Un robot nettoyeur de piscine ne remplace pas un ROV caméra. Il est conçu pour aspirer ou brosser, pas pour réaliser des plans ni évoluer à proximité de personnes. Il doit rester hors du bassin pendant les séances de nage, selon les règles du site et du fabricant.

Le drone sous-marin n’est pas non plus toujours la meilleure solution. Pour filmer chaque semaine le même point de virage, une caméra sous-marine fixe, posée ou installée par un professionnel, peut fournir des images plus constantes. Pour un plan très rapproché et ponctuel, une caméra étanche sur perche depuis le bord est parfois plus simple. Pour une production de haut niveau, une équipe de prise de vues spécialisée peut mieux gérer éclairage, sécurité, captation et autorisations.
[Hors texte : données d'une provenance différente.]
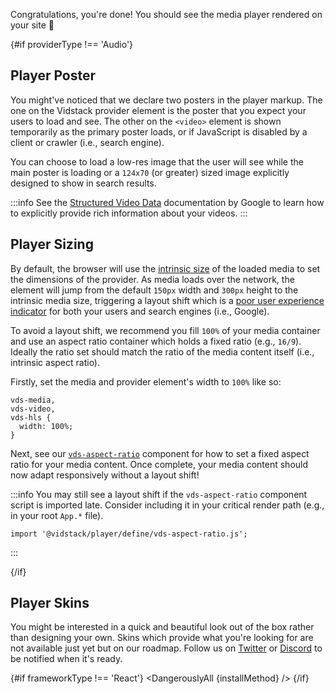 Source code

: <script>
  import DangerouslyAll from './_DangerouslyAll.md';

  export let installMethod;
  export let frameworkType;
  export let providerLink;
  export let providerApiLink;
  export let providerType;
</script>

Congratulations, you're done! You should see the media player rendered on your site :tada:

{#if providerType !== 'Audio'}

## Player Poster

You might've noticed that we declare two posters in the player markup. The one on the Vidstack
provider element is the poster that you expect your users to load and see. The other on the
`<video>` element is shown temporarily as the primary poster loads, or if JavaScript is disabled
by a client or crawler (i.e., search engine).

You can choose to load a low-res image that the user will see while the main poster is loading or
a `124x70` (or greater) sized image explicitly designed to show in search results.

:::info
See the [Structured Video Data](https://developers.google.com/search/docs/advanced/structured-data/video)
documentation by Google to learn how to explicitly provide rich information about your videos.
:::

## Player Sizing

By default, the browser will use the [intrinsic size](https://developer.mozilla.org/en-US/docs/Glossary/Intrinsic_Size)
of the loaded media to set the dimensions of the provider. As media loads over the network,
the element will jump from the default `150px` width and `300px` height to the intrinsic media size,
triggering a layout shift which is a [poor user experience indicator](https://web.dev/cls) for
both your users and search engines (i.e., Google).

To avoid a layout shift, we recommend you fill `100%` of your media container and use an aspect
ratio container which holds a fixed ratio (e.g., `16/9`). Ideally the ratio set should match the
ratio of the media content itself (i.e., intrinsic aspect ratio).

Firstly, set the media and provider element's width to `100%` like so:

```css:copy
vds-media,
vds-video,
vds-hls {
  width: 100%;
}
```

Next, see our [`vds-aspect-ratio`](../../../components/ui/aspect-ratio/index.md) component for how
to set a fixed aspect ratio for your media content. Once complete, your media content should now
adapt responsively without a layout shift!

:::info
You may still see a layout shift if the `vds-aspect-ratio` component script is imported late.
Consider including it in your critical render path (e.g., in your root `App.*` file).

```js:title=App.*:copy
import '@vidstack/player/define/vds-aspect-ratio.js';
```

:::

{/if}

## Player Skins

You might be interested in a quick and beautiful look out of the box rather than
designing your own. Skins which provide what you're looking for are not available just yet but
on our roadmap. Follow us on [Twitter](https://twitter.com/vidstackjs?lang=en) or
[Discord](https://discord.com/invite/7RGU7wvsu9) to be notified when it's ready.

{#if frameworkType !== 'React'}
<DangerouslyAll {installMethod} />
{/if}
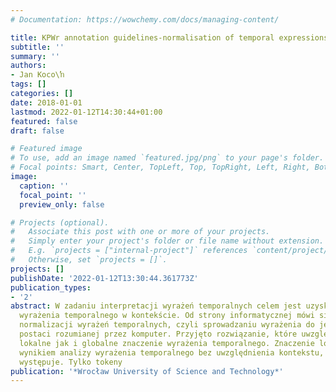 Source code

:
 ```yaml
---
# Documentation: https://wowchemy.com/docs/managing-content/

title: KPWr annotation guidelines-normalisation of temporal expressions
subtitle: ''
summary: ''
authors:
- Jan Koco\ŉ
tags: []
categories: []
date: 2018-01-01
lastmod: 2022-01-12T14:30:44+01:00
featured: false
draft: false

# Featured image
# To use, add an image named `featured.jpg/png` to your page's folder.
# Focal points: Smart, Center, TopLeft, Top, TopRight, Left, Right, BottomLeft, Bottom, BottomRight.
image:
  caption: ''
  focal_point: ''
  preview_only: false

# Projects (optional).
#   Associate this post with one or more of your projects.
#   Simply enter your project's folder or file name without extension.
#   E.g. `projects = ["internal-project"]` references `content/project/deep-learning/index.md`.
#   Otherwise, set `projects = []`.
projects: []
publishDate: '2022-01-12T13:30:44.361773Z'
publication_types:
- '2'
abstract: W zadaniu interpretacji wyrażeń temporalnych celem jest uzyskanie znaczenia
  wyrażenia temporalnego w kontekście. Od strony informatycznej mówi się tutaj o zadaniu
  normalizacji wyrażeń temporalnych, czyli sprowadzaniu wyrażenia do jednoznacznej
  postaci rozumianej przez komputer. Przyjęto rozwiązanie, które uwzględnia zarówno
  lokalne jak i globalne znaczenie wyrażenia temporalnego. Znaczenie lokalne jest
  wynikiem analizy wyrażenia temporalnego bez uwzględnienia kontekstu, w jakim wyrażenie
  występuje. Tylko tokeny
publication: '*Wrocław University of Science and Technology*'
---
```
Le bon choix se résume donc à une machine sobre : câble de 75 à 100 m, stabilité, vidéo fluide, batterie remplaçable, entretien compatible avec le chlore et service après-vente identifiable. C’est cette base qui transforme un gadget de plongée en véritable outil pour un bassin de 50 mètres.

Vos questions

Questions fréquentes

Peut-on utiliser un drone sous-marin sans fil dans une piscine olympique ?
En pratique, non pour un usage fiable sur toute la longueur du bassin. Les signaux Wi-Fi, Bluetooth et radio sont très vite atténués sous l’eau. Un ROV filaire reste la solution la plus stable, car son câble assure la commande et le retour vidéo. Certains systèmes utilisent un flotteur-relais en surface, mais celui-ci ajoute un obstacle et ne simplifie pas la sécurité autour des nageurs.
Quelle longueur de câble faut-il pour un robot aquatique dans un bassin de 50 m ?
Prévoyez au moins 75 m de câble, et plutôt 100 m si le pilote ne travaille pas exactement au bord de la zone filmée. Les 50 m du bassin ne suffisent pas à calculer : il faut ajouter la descente, le déport de l’opérateur, la marge de sécurité et les détours autour des plots. Un câble trop long reste toutefois pénalisant, car il accroît la traînée et le risque d’accrochage.
Est-il légal de filmer des nageurs avec une caméra sous-marine en piscine ?
C’est possible avec l’accord de l’exploitant du bassin et dans un cadre organisé, mais les personnes filmées doivent être informées. Si les nageurs sont identifiables et que les images sont conservées ou diffusées, le droit à l’image et les règles de protection des données s’appliquent. Une autorisation adaptée est nécessaire pour la diffusion, avec l’accord des responsables légaux lorsqu’il s’agit de mineurs.
Quel budget prévoir pour un drone sous-marin destiné à l’entraînement en natation ?
Comptez généralement entre 2 500 et 7 000 € pour un ROV vraiment adapté à un usage régulier en bassin de 50 m, avec câble long, vidéo correcte et batterie exploitable. Ajoutez une batterie de secours, des cartes mémoire, une mallette, des consommables et l’entretien. Pour un besoin ponctuel, la location avec opérateur, souvent facturée quelques centaines d’euros par journée, limite le risque d’un mauvais achat.